(Data to process Opens)

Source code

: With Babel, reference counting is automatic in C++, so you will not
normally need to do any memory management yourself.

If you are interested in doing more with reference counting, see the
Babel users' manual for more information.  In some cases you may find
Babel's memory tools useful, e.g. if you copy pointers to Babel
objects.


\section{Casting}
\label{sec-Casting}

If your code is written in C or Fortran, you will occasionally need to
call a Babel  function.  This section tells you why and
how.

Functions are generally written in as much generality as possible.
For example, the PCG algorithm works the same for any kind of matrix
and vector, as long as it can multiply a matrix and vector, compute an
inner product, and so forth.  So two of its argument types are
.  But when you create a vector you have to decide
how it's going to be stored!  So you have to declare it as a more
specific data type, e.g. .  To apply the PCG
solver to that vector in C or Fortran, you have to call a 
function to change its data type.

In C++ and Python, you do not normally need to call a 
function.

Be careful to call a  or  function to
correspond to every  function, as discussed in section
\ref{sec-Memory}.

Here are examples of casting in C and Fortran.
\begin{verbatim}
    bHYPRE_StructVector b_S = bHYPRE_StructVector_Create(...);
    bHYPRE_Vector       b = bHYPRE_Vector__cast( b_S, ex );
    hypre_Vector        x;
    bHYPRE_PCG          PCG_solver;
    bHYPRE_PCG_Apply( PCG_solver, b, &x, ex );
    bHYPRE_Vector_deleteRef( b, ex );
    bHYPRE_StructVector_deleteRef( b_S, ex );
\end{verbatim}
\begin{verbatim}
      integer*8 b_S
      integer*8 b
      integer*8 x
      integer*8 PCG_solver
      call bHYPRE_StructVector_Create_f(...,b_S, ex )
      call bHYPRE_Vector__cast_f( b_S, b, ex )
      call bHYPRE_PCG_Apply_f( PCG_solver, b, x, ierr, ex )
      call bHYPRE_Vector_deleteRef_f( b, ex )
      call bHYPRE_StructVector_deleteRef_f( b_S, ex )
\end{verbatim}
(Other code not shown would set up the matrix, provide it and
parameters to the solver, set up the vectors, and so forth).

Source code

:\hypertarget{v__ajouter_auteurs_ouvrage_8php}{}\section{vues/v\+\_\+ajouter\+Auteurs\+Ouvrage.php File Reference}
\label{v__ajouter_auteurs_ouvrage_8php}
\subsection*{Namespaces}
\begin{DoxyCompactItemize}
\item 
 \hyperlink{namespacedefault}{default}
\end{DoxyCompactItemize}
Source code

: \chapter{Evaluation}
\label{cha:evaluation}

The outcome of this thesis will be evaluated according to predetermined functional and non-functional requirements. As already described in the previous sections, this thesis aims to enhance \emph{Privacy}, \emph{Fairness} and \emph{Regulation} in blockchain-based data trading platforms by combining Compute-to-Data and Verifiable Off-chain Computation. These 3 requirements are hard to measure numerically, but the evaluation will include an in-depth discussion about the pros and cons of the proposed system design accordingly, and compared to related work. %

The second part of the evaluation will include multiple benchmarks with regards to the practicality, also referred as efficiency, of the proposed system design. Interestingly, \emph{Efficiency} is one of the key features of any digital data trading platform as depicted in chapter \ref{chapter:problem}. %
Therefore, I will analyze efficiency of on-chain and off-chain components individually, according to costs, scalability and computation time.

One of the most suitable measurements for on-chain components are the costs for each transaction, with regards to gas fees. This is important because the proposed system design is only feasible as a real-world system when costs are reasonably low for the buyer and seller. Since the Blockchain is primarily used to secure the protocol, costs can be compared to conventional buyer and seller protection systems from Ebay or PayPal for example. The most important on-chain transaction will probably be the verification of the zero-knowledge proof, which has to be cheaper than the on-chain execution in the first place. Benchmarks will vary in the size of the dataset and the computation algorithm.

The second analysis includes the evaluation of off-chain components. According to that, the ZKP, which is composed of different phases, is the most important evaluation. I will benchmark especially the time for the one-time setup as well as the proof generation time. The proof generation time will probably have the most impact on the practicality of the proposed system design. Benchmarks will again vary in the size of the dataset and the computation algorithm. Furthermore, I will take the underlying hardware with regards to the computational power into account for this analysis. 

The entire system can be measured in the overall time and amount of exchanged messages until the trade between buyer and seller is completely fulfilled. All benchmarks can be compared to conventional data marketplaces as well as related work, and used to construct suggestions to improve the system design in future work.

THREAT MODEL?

(Data to process Closes)

→ **Your goal**
Look through the entries and copy every line in which the string "written" appears.

→ **Result**
If your code is written in C or Fortran, you will occasionally need to
Functions are generally written in as much generality as possible.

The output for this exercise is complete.